__Data to examine__.

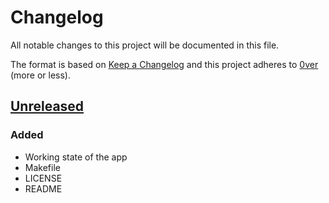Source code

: # Changelog

All notable changes to this project will be documented in this file.

The format is based on [Keep a Changelog](http://keepachangelog.com/en/1.0.0/)
and this project adheres to [0ver](https://0ver.org) (more or less).

## [Unreleased]

### Added

- Working state of the app
- Makefile
- LICENSE
- README

[Unreleased]: https://github.com/mvisonneau/vac/compare/0.0.1...HEAD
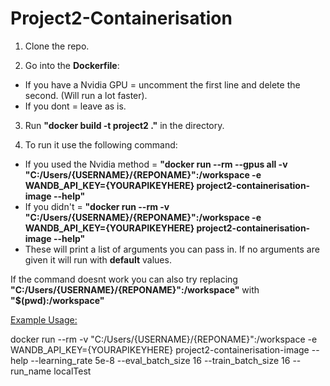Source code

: # Project2-Containerisation

1) Clone the repo.


2) Go into the **Dockerfile**:
- If you have a Nvidia GPU = uncomment the first line and delete the second. (Will run a lot faster).
- If you dont = leave as is.


3) Run **"docker build -t project2 ."** in the directory.


4) To run it use the following command:
- If you used the Nvidia method = **"docker run --rm --gpus all -v "C:/Users/{USERNAME}/{REPONAME}":/workspace -e WANDB_API_KEY={YOURAPIKEYHERE} project2-containerisation-image --help"**
- If you didn't = **"docker run --rm -v "C:/Users/{USERNAME}/{REPONAME}":/workspace -e WANDB_API_KEY={YOURAPIKEYHERE} project2-containerisation-image --help"**
- These will print a list of arguments you can pass in. If no arguments are given it will run with **default** values.


If the command doesnt work you can also try replacing **"C:/Users/{USERNAME}/{REPONAME}":/workspace"** with **"$(pwd):/workspace"**


<ins> Example Usage: </ins>

docker run --rm -v "C:/Users/{USERNAME}/{REPONAME}":/workspace -e WANDB_API_KEY={YOURAPIKEYHERE} project2-containerisation-image --help --learning_rate 5e-8 --eval_batch_size 16 --train_batch_size 16 --run_name localTest
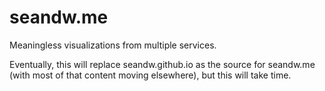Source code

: seandw.me
=========

Meaningless visualizations from multiple services.

Eventually, this will replace seandw.github.io as the source for
seandw.me (with most of that content moving elsewhere), but this will
take time.
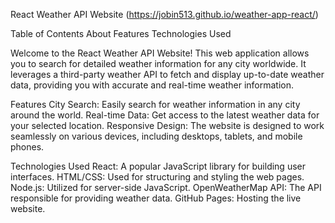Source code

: React Weather API Website
(https://jobin513.github.io/weather-app-react/)


Table of Contents
About
Features
Technologies Used


Welcome to the React Weather API Website! This web application allows you to search for detailed weather information for any city worldwide. It leverages a third-party weather API to fetch and display up-to-date weather data, providing you with accurate and real-time weather information.

Features
City Search: Easily search for weather information in any city around the world.
Real-time Data: Get access to the latest weather data for your selected location.
Responsive Design: The website is designed to work seamlessly on various devices, including desktops, tablets, and mobile phones.

Technologies Used
React: A popular JavaScript library for building user interfaces.
HTML/CSS: Used for structuring and styling the web pages.
Node.js: Utilized for server-side JavaScript.
OpenWeatherMap API: The API responsible for providing weather data.
GitHub Pages: Hosting the live website.
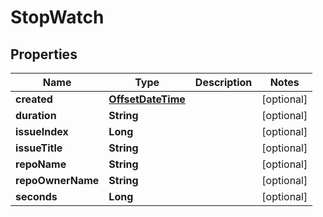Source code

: # StopWatch

## Properties
Name | Type | Description | Notes
------------ | ------------- | ------------- | -------------
**created** | [**OffsetDateTime**](OffsetDateTime.md) |  |  [optional]
**duration** | **String** |  |  [optional]
**issueIndex** | **Long** |  |  [optional]
**issueTitle** | **String** |  |  [optional]
**repoName** | **String** |  |  [optional]
**repoOwnerName** | **String** |  |  [optional]
**seconds** | **Long** |  |  [optional]
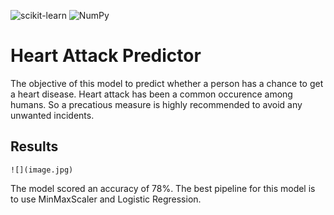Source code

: ![scikit-learn](https://img.shields.io/badge/scikit--learn-%23F7931E.svg?style=for-the-badge&logo=scikit-learn&logoColor=white)
![NumPy](https://img.shields.io/badge/numpy-%23013243.svg?style=for-the-badge&logo=numpy&logoColor=white)

# Heart Attack Predictor

The objective of this model to predict whether a person has a chance to get a heart disease.
Heart attack has been a common occurence among humans. So a precatious measure is highly
recommended to avoid any unwanted incidents.

## Results

	![](image.jpg)

The model scored an accuracy of 78%. The best pipeline for this model is to use 
MinMaxScaler and Logistic Regression. 












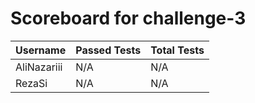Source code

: # Scoreboard for challenge-3
| Username   | Passed Tests | Total Tests |
|------------|--------------|-------------|
| AliNazariii | N/A | N/A |
| RezaSi | N/A | N/A |
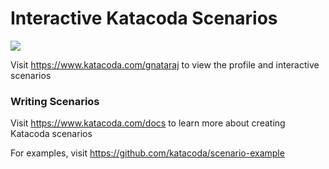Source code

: # Interactive Katacoda Scenarios

[![](http://shields.katacoda.com/katacoda/gnataraj/count.svg)](https://www.katacoda.com/gnataraj "Get your profile on Katacoda.com")

Visit https://www.katacoda.com/gnataraj to view the profile and interactive scenarios

### Writing Scenarios
Visit https://www.katacoda.com/docs to learn more about creating Katacoda scenarios

For examples, visit https://github.com/katacoda/scenario-example
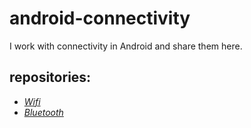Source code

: # android-connectivity
I work with connectivity in Android and share them here.

## repositories:
* *[Wifi]()*
* *[Bluetooth]()*
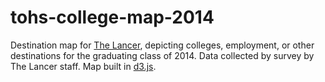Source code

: # tohs-college-map-2014

Destination map for [The Lancer](http://www.tohsthelancer.org/), depicting colleges, employment, or other destinations for the graduating class of 2014. Data collected by survey by The Lancer staff. Map built in [d3.js](https://github.com/mbostock/d3).
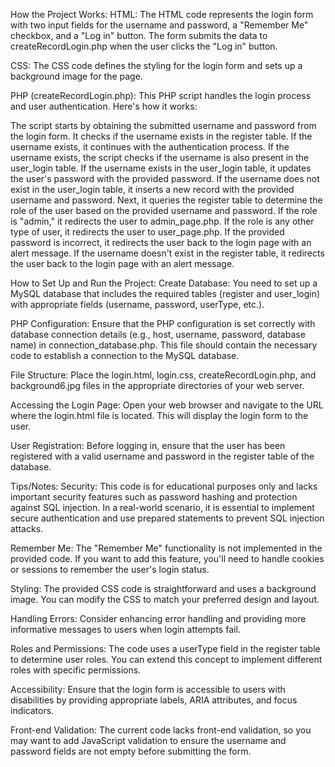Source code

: How the Project Works:
HTML: The HTML code represents the login form with two input fields for the username and password, a "Remember Me" checkbox, and a "Log in" button. The form submits the data to createRecordLogin.php when the user clicks the "Log in" button.

CSS: The CSS code defines the styling for the login form and sets up a background image for the page.

PHP (createRecordLogin.php): This PHP script handles the login process and user authentication. Here's how it works:

The script starts by obtaining the submitted username and password from the login form.
It checks if the username exists in the register table. If the username exists, it continues with the authentication process.
If the username exists, the script checks if the username is also present in the user_login table.
If the username exists in the user_login table, it updates the user's password with the provided password.
If the username does not exist in the user_login table, it inserts a new record with the provided username and password.
Next, it queries the register table to determine the role of the user based on the provided username and password.
If the role is "admin," it redirects the user to admin_page.php.
If the role is any other type of user, it redirects the user to user_page.php.
If the provided password is incorrect, it redirects the user back to the login page with an alert message.
If the username doesn't exist in the register table, it redirects the user back to the login page with an alert message.

How to Set Up and Run the Project:
Create Database: You need to set up a MySQL database that includes the required tables (register and user_login) with appropriate fields (username, password, userType, etc.).

PHP Configuration: Ensure that the PHP configuration is set correctly with database connection details (e.g., host, username, password, database name) in connection_database.php. This file should contain the necessary code to establish a connection to the MySQL database.

File Structure: Place the login.html, login.css, createRecordLogin.php, and background6.jpg files in the appropriate directories of your web server.

Accessing the Login Page: Open your web browser and navigate to the URL where the login.html file is located. This will display the login form to the user.

User Registration: Before logging in, ensure that the user has been registered with a valid username and password in the register table of the database.

Tips/Notes:
Security: This code is for educational purposes only and lacks important security features such as password hashing and protection against SQL injection. In a real-world scenario, it is essential to implement secure authentication and use prepared statements to prevent SQL injection attacks.

Remember Me: The "Remember Me" functionality is not implemented in the provided code. If you want to add this feature, you'll need to handle cookies or sessions to remember the user's login status.

Styling: The provided CSS code is straightforward and uses a background image. You can modify the CSS to match your preferred design and layout.

Handling Errors: Consider enhancing error handling and providing more informative messages to users when login attempts fail.

Roles and Permissions: The code uses a userType field in the register table to determine user roles. You can extend this concept to implement different roles with specific permissions.

Accessibility: Ensure that the login form is accessible to users with disabilities by providing appropriate labels, ARIA attributes, and focus indicators.

Front-end Validation: The current code lacks front-end validation, so you may want to add JavaScript validation to ensure the username and password fields are not empty before submitting the form.
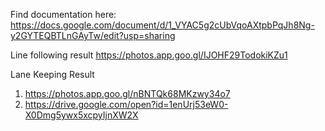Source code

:
Find documentation here:
https://docs.google.com/document/d/1_VYAC5g2cUbVqoAXtpbPqJh8Ng-y2GYTEQBTLnGAyTw/edit?usp=sharing

Line following result
https://photos.app.goo.gl/IJOHF29TodokiKZu1

Lane Keeping Result
1. https://photos.app.goo.gl/nBNTQk68MKzwy34o7
2. https://drive.google.com/open?id=1enUrj53eW0-X0Dmg5ywx5xcpyIjnXW2X
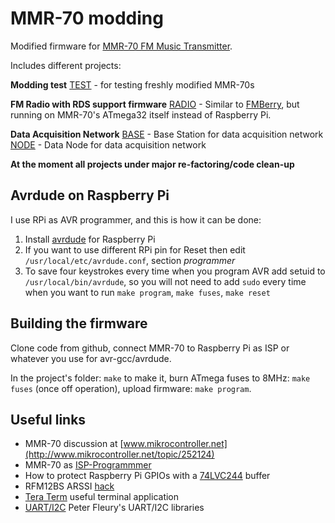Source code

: MMR-70 modding
==============

Modified firmware for [MMR-70 FM Music Transmitter](http://www.mikrocontroller.net/attachment/140251/MMR70.pdf).

Includes different projects:

**Modding test**
[TEST](https://github.com/achilikin/mmr70mod/blob/master/test) - for testing freshly modified MMR-70s

**FM Radio with RDS support firmware**
[RADIO](https://github.com/achilikin/mmr70mod/blob/master/radio) - Similar to [FMBerry](https://github.com/Manawyrm/FMBerry), but running on MMR-70's ATmega32 itself instead of Raspberry Pi.

**Data Acquisition Network**
[BASE](https://github.com/achilikin/mmr70mod/blob/master/base) - Base Station for data acquisition network
[NODE](https://github.com/achilikin/mmr70mod/blob/master/node) - Data Node for data acquisition network

**At the moment all projects under major re-factoring/code clean-up**

Avrdude on Raspberry Pi
-----------------------
I use RPi as AVR programmer, and this is how it can be done:

1. Install [avrdude](http://kevincuzner.com/2013/05/27/raspberry-pi-as-an-avr-programmer/) for Raspberry Pi
2. If you want to use different RPi pin for Reset then edit `/usr/local/etc/avrdude.conf`, section *programmer*
3. To save four keystrokes every time when you program AVR add setuid to `/usr/local/bin/avrdude`, 
so you will not need to add `sudo` every time when you want to run `make program`, `make fuses`, `make reset`

Building the firmware
---------------------
Clone code from github, connect MMR-70 to Raspberry Pi as ISP or whatever you use for avr-gcc/avrdude.

In the project's folder: `make` to make it, burn ATmega fuses to 8MHz: `make fuses` (once off operation), upload firmware: `make program`.

Useful links
------------

* MMR-70 discussion at [www.mikrocontroller.net](http://www.mikrocontroller.net/topic/252124)
* MMR-70 as [ISP-Programmmer](http://www.elektronik-labor.de/AVR/MMR70_2.html)
* How to protect Raspberry Pi GPIOs with a [74LVC244](http://blog.stevemarple.co.uk/2012/07/avrarduino-isp-programmer-using.html) buffer
* RFM12BS ARSSI [hack](http://blog.strobotics.com.au/2008/06/17/rfm12-tutorial-part2)
* [Tera Term](http://ttssh2.sourceforge.jp/index.html.en) useful terminal application
* [UART/I2C](http://homepage.hispeed.ch/peterfleury/avr-software.html) Peter Fleury's UART/I2C libraries 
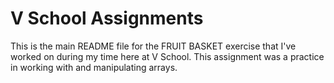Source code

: V School Assignments  
====================

This is the main README file for the FRUIT BASKET exercise that I've worked on during my time here at V School. This assignment was a practice in working with and manipulating arrays. 
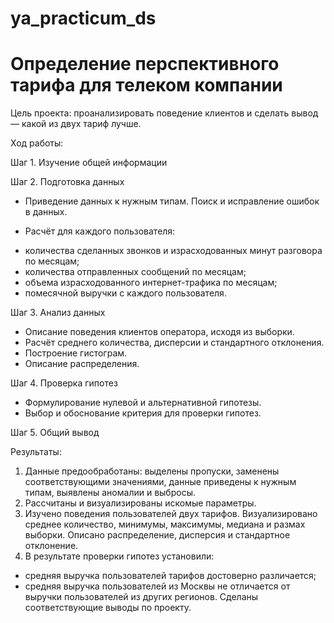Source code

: # ya_practicum_ds
# Определение перспективного тарифа для телеком компании

Цель проекта: проанализировать поведение клиентов и сделать вывод — какой из двух тариф лучше.

Ход работы:

Шаг 1. Изучение общей информации

Шаг 2. Подготовка данных
* Приведение данных к нужным типам. Поиск и исправление ошибок в данных.

* Расчёт для каждого пользователя:
- количества сделанных звонков и израсходованных минут разговора по месяцам;
- количества отправленных сообщений по месяцам;
- объема израсходованного интернет-трафика по месяцам;
- помесячной выручки с каждого пользователя.

Шаг 3. Анализ данных
* Опиcание поведения клиентов оператора, исходя из выборки. 
* Расчёт среднего количества, дисперсии и стандартного отклонения.
* Построение гистограм. 
* Описание распределения.

Шаг 4. Проверка гипотез
* Формулирование нулевой и альтернативной гипотезы. 
* Выбор и обоснование критерия для проверки гипотез.

Шаг 5. Общий вывод

Результаты:
1. Данные предообработаны: выделены пропуски, заменены соответствующими значениями, данные приведены к нужным типам, выявлены аномалии и выбросы.
2. Рассчитаны и визуализированы искомые параметры.
3. Изучено поведения пользователей двух тарифов. Визуализировано среднее количество, минимумы, максимумы, медиана и размах выборки. Описано распределение, дисперсия и стандартное отклонение.
4. В результате проверки гипотез установили:
- средняя выручка пользователей тарифов достоверно различается;
- средняя выручка пользователей из Москвы не отличается от выручки пользователей из других регионов. Сделаны соответствующие выводы по проекту.
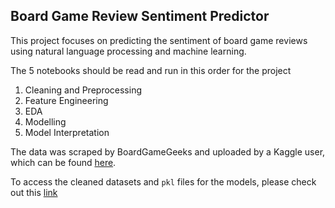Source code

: ## Board Game Review Sentiment Predictor

This project focuses on predicting the sentiment of board game reviews using natural language processing and machine learning.

The 5 notebooks should be read and run in this order for the project
1. Cleaning and Preprocessing
2. Feature Engineering
3. EDA
4. Modelling
5. Model Interpretation

The data was scraped by BoardGameGeeks and uploaded by a Kaggle user, which can be found [here](https://www.kaggle.com/datasets/jvanelteren/boardgamegeek-reviews?select=bgg-19m-reviews.csv).

To access the cleaned datasets and `pkl` files for the models, please check out this [link](https://drive.google.com/drive/folders/1FVnbTFo988ggmabayTYsbaXdzxtRWiEr?usp=sharing)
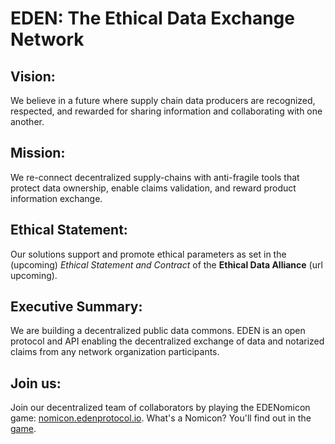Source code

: # EDEN: The Ethical Data Exchange Network

## Vision:

We believe in a future where supply chain data producers are recognized, respected, and rewarded for sharing information and collaborating with one another.

## Mission:

We re-connect decentralized supply-chains with anti-fragile tools that protect data ownership, enable claims validation, and reward product information exchange.

## Ethical Statement:

Our solutions support and promote ethical parameters as set in the (upcoming) *Ethical Statement and Contract* of the **Ethical Data Alliance** (url upcoming).

## Executive Summary: 

We are building a decentralized public data commons. EDEN is an open protocol and API enabling the decentralized exchange of data and notarized claims from any network organization participants. 

## Join us:

Join our decentralized team of collaborators by playing the EDENomicon game: [nomicon.edenprotocol.io](http://nomicon.edenprotocol.io). What's a Nomicon? You'll find out in the [game](http://nomicon.edenprotocol.io/Nomicon/).
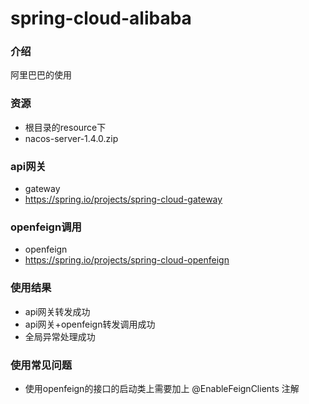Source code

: # spring-cloud-alibaba

### 介绍
阿里巴巴的使用

### 资源
- 根目录的resource下
- nacos-server-1.4.0.zip

### api网关
- gateway
- https://spring.io/projects/spring-cloud-gateway
### openfeign调用
- openfeign
- https://spring.io/projects/spring-cloud-openfeign

### 使用结果
- api网关转发成功
- api网关+openfeign转发调用成功
- 全局异常处理成功

### 使用常见问题
- 使用openfeign的接口的启动类上需要加上 @EnableFeignClients 注解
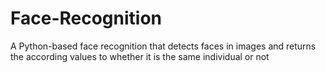 # Face-Recognition
A Python-based face recognition that detects faces in images and returns the according values to whether it is the same individual or not
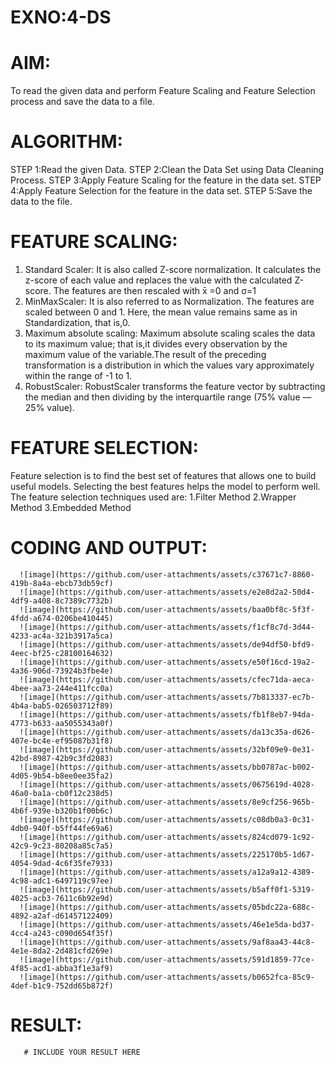 # EXNO:4-DS
# AIM:
To read the given data and perform Feature Scaling and Feature Selection process and save the
data to a file.

# ALGORITHM:
STEP 1:Read the given Data.
STEP 2:Clean the Data Set using Data Cleaning Process.
STEP 3:Apply Feature Scaling for the feature in the data set.
STEP 4:Apply Feature Selection for the feature in the data set.
STEP 5:Save the data to the file.

# FEATURE SCALING:
1. Standard Scaler: It is also called Z-score normalization. It calculates the z-score of each value and replaces the value with the calculated Z-score. The features are then rescaled with x̄ =0 and σ=1
2. MinMaxScaler: It is also referred to as Normalization. The features are scaled between 0 and 1. Here, the mean value remains same as in Standardization, that is,0.
3. Maximum absolute scaling: Maximum absolute scaling scales the data to its maximum value; that is,it divides every observation by the maximum value of the variable.The result of the preceding transformation is a distribution in which the values vary approximately within the range of -1 to 1.
4. RobustScaler: RobustScaler transforms the feature vector by subtracting the median and then dividing by the interquartile range (75% value — 25% value).

# FEATURE SELECTION:
Feature selection is to find the best set of features that allows one to build useful models. Selecting the best features helps the model to perform well.
The feature selection techniques used are:
1.Filter Method
2.Wrapper Method
3.Embedded Method

# CODING AND OUTPUT:
      ![image](https://github.com/user-attachments/assets/c37671c7-8860-419b-8a4a-ebcb73db59cf)
      ![image](https://github.com/user-attachments/assets/e2e8d2a2-50d4-4df9-a408-8c7389c7732b)
      ![image](https://github.com/user-attachments/assets/baa0bf8c-5f3f-4fdd-a674-0206be410445)
      ![image](https://github.com/user-attachments/assets/f1cf8c7d-3d44-4233-ac4a-321b3917a5ca)
      ![image](https://github.com/user-attachments/assets/de94df50-bfd9-4eec-bf25-c28100164632)
      ![image](https://github.com/user-attachments/assets/e50f16cd-19a2-4a36-906d-73924b3fbe4e)
      ![image](https://github.com/user-attachments/assets/cfec71da-aeca-4bee-aa73-244e411fcc0a)
      ![image](https://github.com/user-attachments/assets/7b813337-ec7b-4b4a-bab5-026503712f89)
      ![image](https://github.com/user-attachments/assets/fb1f8eb7-94da-4773-b633-aa5055343a0f)
      ![image](https://github.com/user-attachments/assets/da13c35a-d626-407e-bc4e-ef95087b31f8)
      ![image](https://github.com/user-attachments/assets/32bf09e9-0e31-42bd-8987-42b9c3fd2083)
      ![image](https://github.com/user-attachments/assets/bb0787ac-b002-4d05-9b54-b8ee0ee35fa2)
      ![image](https://github.com/user-attachments/assets/0675619d-4028-46a0-ba1a-cb0f12c238d5)
      ![image](https://github.com/user-attachments/assets/8e9cf256-965b-4b6f-939e-b320b1f00b6c)
      ![image](https://github.com/user-attachments/assets/c08db0a3-0c31-4db0-940f-b5ff44fe69a6)
      ![image](https://github.com/user-attachments/assets/824cd079-1c92-42c9-9c23-80208a85c7a5)
      ![image](https://github.com/user-attachments/assets/225170b5-1d67-4054-9dad-4c6f35fe7933)
      ![image](https://github.com/user-attachments/assets/a12a9a12-4389-4c98-adc1-6497119c97ee)
      ![image](https://github.com/user-attachments/assets/b5aff0f1-5319-4025-acb3-7611c6b92e9d)
      ![image](https://github.com/user-attachments/assets/05bdc22a-688c-4892-a2af-d61457122409)
      ![image](https://github.com/user-attachments/assets/46e1e5da-bd37-4cc4-a243-c090d654f35f)
      ![image](https://github.com/user-attachments/assets/9af8aa43-44c8-4e1e-8da2-2d481cfd269e)
      ![image](https://github.com/user-attachments/assets/591d1859-77ce-4f85-acd1-abba3f1e3af9)
      ![image](https://github.com/user-attachments/assets/b0652fca-85c9-4def-b1c9-752dd65b872f)

# RESULT:
       # INCLUDE YOUR RESULT HERE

__Problem to solve__. Beginning with the line above that has "We are building" and going on through the line that has "1. Standard Scaler: It", retype every line exactly and add nothing else; drop the pictures.

__Finished task__.
We are building a decentralized public data commons. EDEN is an open protocol and API enabling the decentralized exchange of data and notarized claims from any network organization participants. 

## Join us:

Join our decentralized team of collaborators by playing the EDENomicon game: [nomicon.edenprotocol.io](http://nomicon.edenprotocol.io). What's a Nomicon? You'll find out in the [game](http://nomicon.edenprotocol.io/Nomicon/).
Source code

: # spring-cloud-alibaba

### 介绍
阿里巴巴的使用

### 资源
- 根目录的resource下
- nacos-server-1.4.0.zip

### api网关
- gateway
- https://spring.io/projects/spring-cloud-gateway
### openfeign调用
- openfeign
- https://spring.io/projects/spring-cloud-openfeign

### 使用结果
- api网关转发成功
- api网关+openfeign转发调用成功
- 全局异常处理成功

### 使用常见问题
- 使用openfeign的接口的启动类上需要加上 @EnableFeignClients 注解
 # Face-Recognition
A Python-based face recognition that detects faces in images and returns the according values to whether it is the same individual or not
 # EXNO:4-DS
# AIM:
To read the given data and perform Feature Scaling and Feature Selection process and save the
data to a file.

# ALGORITHM:
STEP 1:Read the given Data.
STEP 2:Clean the Data Set using Data Cleaning Process.
STEP 3:Apply Feature Scaling for the feature in the data set.
STEP 4:Apply Feature Selection for the feature in the data set.
STEP 5:Save the data to the file.

# FEATURE SCALING:
1. Standard Scaler: It is also called Z-score normalization. It calculates the z-score of each value and replaces the value with the calculated Z-score. The features are then rescaled with x̄ =0 and σ=1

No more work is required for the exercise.